In practice, the likelihood of acute pancreatitis is generally assessed by measuring the serum levels of lipase and amylase in patients with compatible symptoms.15 The reliability of these measurements to diagnose acute pancreatitis remains uncertain. All studies to define the sensitivity and specificity of serum amylase and lipase for acute pancreatitis suffer from the lack of a method to separately and definitively diagnose acute pancreatitis. In particular, no studies on the sensitivity and specificity of these enzyme levels in pediatrics are available. Both can be normal when there is clear clinical and radiological evidence of acute pancreatitis. In turn, both can be elevated in other conditions where there is no other evidence for pancreatitis. Importantly, the level of elevation is not diagnostic although the higher the level the more likely there is to be pancreatic inflammation.

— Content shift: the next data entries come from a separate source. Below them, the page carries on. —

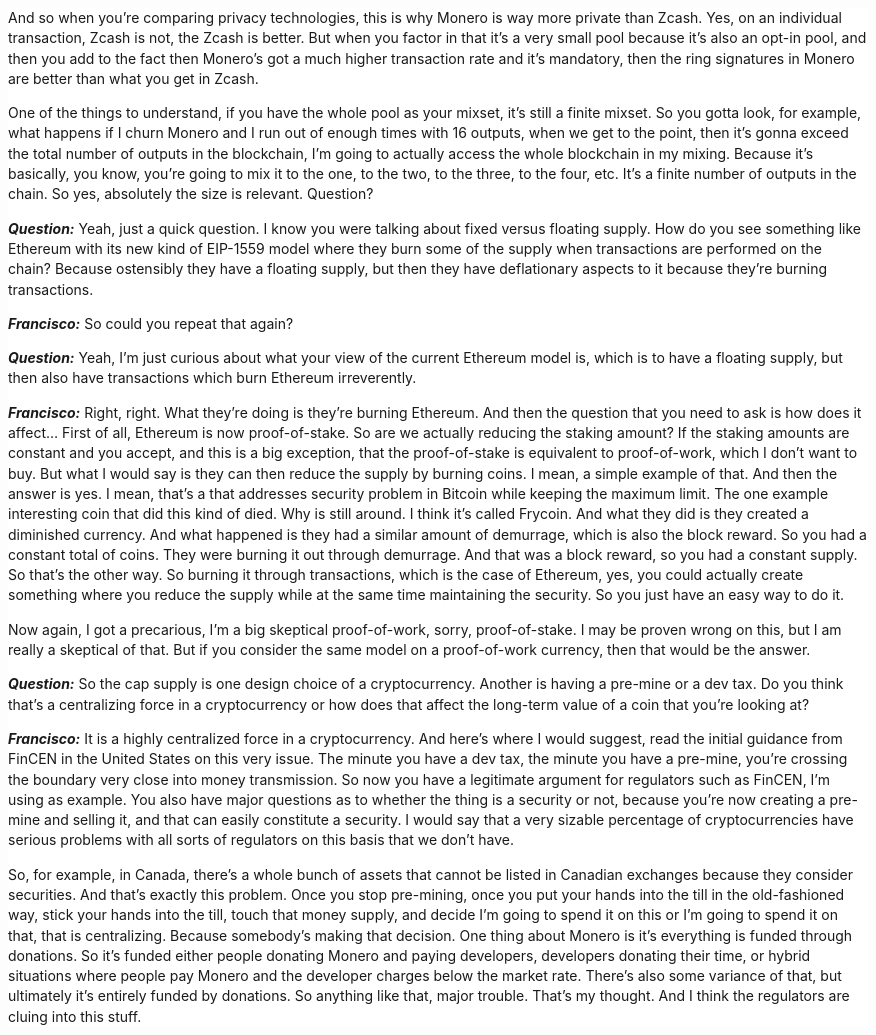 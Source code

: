 And so when you’re comparing privacy technologies, this is why Monero is way more private than Zcash. Yes, on an individual transaction, Zcash is not, the Zcash is better. But when you factor in that it’s a very small pool because it’s also an opt-in pool, and then you add to the fact then Monero’s got a much higher transaction rate and it’s mandatory, then the ring signatures in Monero are better than what you get in Zcash.

One of the things to understand, if you have the whole pool as your mixset, it’s still a finite mixset. So you gotta look, for example, what happens if I churn Monero and I run out of enough times with 16 outputs, when we get to the point, then it’s gonna exceed the total number of outputs in the blockchain, I’m going to actually access the whole blockchain in my mixing. Because it’s basically, you know, you’re going to mix it to the one, to the two, to the three, to the four, etc. It’s a finite number of outputs in the chain. So yes, absolutely the size is relevant. Question?

_**Question:**_ Yeah, just a quick question. I know you were talking about fixed versus floating supply. How do you see something like Ethereum with its new kind of EIP-1559 model where they burn some of the supply when transactions are performed on the chain? Because ostensibly they have a floating supply, but then they have deflationary aspects to it because they’re burning transactions.

_**Francisco:**_ So could you repeat that again?

_**Question:**_ Yeah, I’m just curious about what your view of the current Ethereum model is, which is to have a floating supply, but then also have transactions which burn Ethereum irreverently.

_**Francisco:**_ Right, right. What they’re doing is they’re burning Ethereum. And then the question that you need to ask is how does it affect… First of all, Ethereum is now proof-of-stake. So are we actually reducing the staking amount? If the staking amounts are constant and you accept, and this is a big exception, that the proof-of-stake is equivalent to proof-of-work, which I don’t want to buy. But what I would say is they can then reduce the supply by burning coins. I mean, a simple example of that. And then the answer is yes. I mean, that’s a that addresses security problem in Bitcoin while keeping the maximum limit. The one example interesting coin that did this kind of died. Why is still around. I think it’s called Frycoin. And what they did is they created a diminished currency. And what happened is they had a similar amount of demurrage, which is also the block reward. So you had a constant total of coins. They were burning it out through demurrage. And that was a block reward, so you had a constant supply. So that’s the other way. So burning it through transactions, which is the case of Ethereum, yes, you could actually create something where you reduce the supply while at the same time maintaining the security. So you just have an easy way to do it.

Now again, I got a precarious, I’m a big skeptical proof-of-work, sorry, proof-of-stake. I may be proven wrong on this, but I am really a skeptical of that. But if you consider the same model on a proof-of-work currency, then that would be the answer.

_**Question:**_ So the cap supply is one design choice of a cryptocurrency. Another is having a pre-mine or a dev tax. Do you think that’s a centralizing force in a cryptocurrency or how does that affect the long-term value of a coin that you’re looking at?

_**Francisco:**_ It is a highly centralized force in a cryptocurrency. And here’s where I would suggest, read the initial guidance from FinCEN in the United States on this very issue. The minute you have a dev tax, the minute you have a pre-mine, you’re crossing the boundary very close into money transmission. So now you have a legitimate argument for regulators such as FinCEN, I’m using as example. You also have major questions as to whether the thing is a security or not, because you’re now creating a pre-mine and selling it, and that can easily constitute a security. I would say that a very sizable percentage of cryptocurrencies have serious problems with all sorts of regulators on this basis that we don’t have.

So, for example, in Canada, there’s a whole bunch of assets that cannot be listed in Canadian exchanges because they consider securities. And that’s exactly this problem. Once you stop pre-mining, once you put your hands into the till in the old-fashioned way, stick your hands into the till, touch that money supply, and decide I’m going to spend it on this or I’m going to spend it on that, that is centralizing. Because somebody’s making that decision. One thing about Monero is it’s everything is funded through donations. So it’s funded either people donating Monero and paying developers, developers donating their time, or hybrid situations where people pay Monero and the developer charges below the market rate. There’s also some variance of that, but ultimately it’s entirely funded by donations. So anything like that, major trouble. That’s my thought. And I think the regulators are cluing into this stuff.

In general, other conditions such as renal failure rarely if ever raise levels three times above the upper reference limit. Two exceptions are worth discussion since both can give serum enzyme levels in large excess of three times the upper reference limit. Both are benign and their recognition will prevent unnecessary investigations and therapies. In each case, the patients have elevated pancreatic enzyme levels in their serum at a time when they do not have symptoms. Often the patients present with abdominal pain, have elevated amylase or lipase and normal radiographic studies, and are diagnosed with acute pancreatitis. During follow-up the enzymes remain elevated even though the patient is asymptomatic. Other times the amylase or lipase is part of a test panel and the patient does not have symptoms consistent with pancreatitis.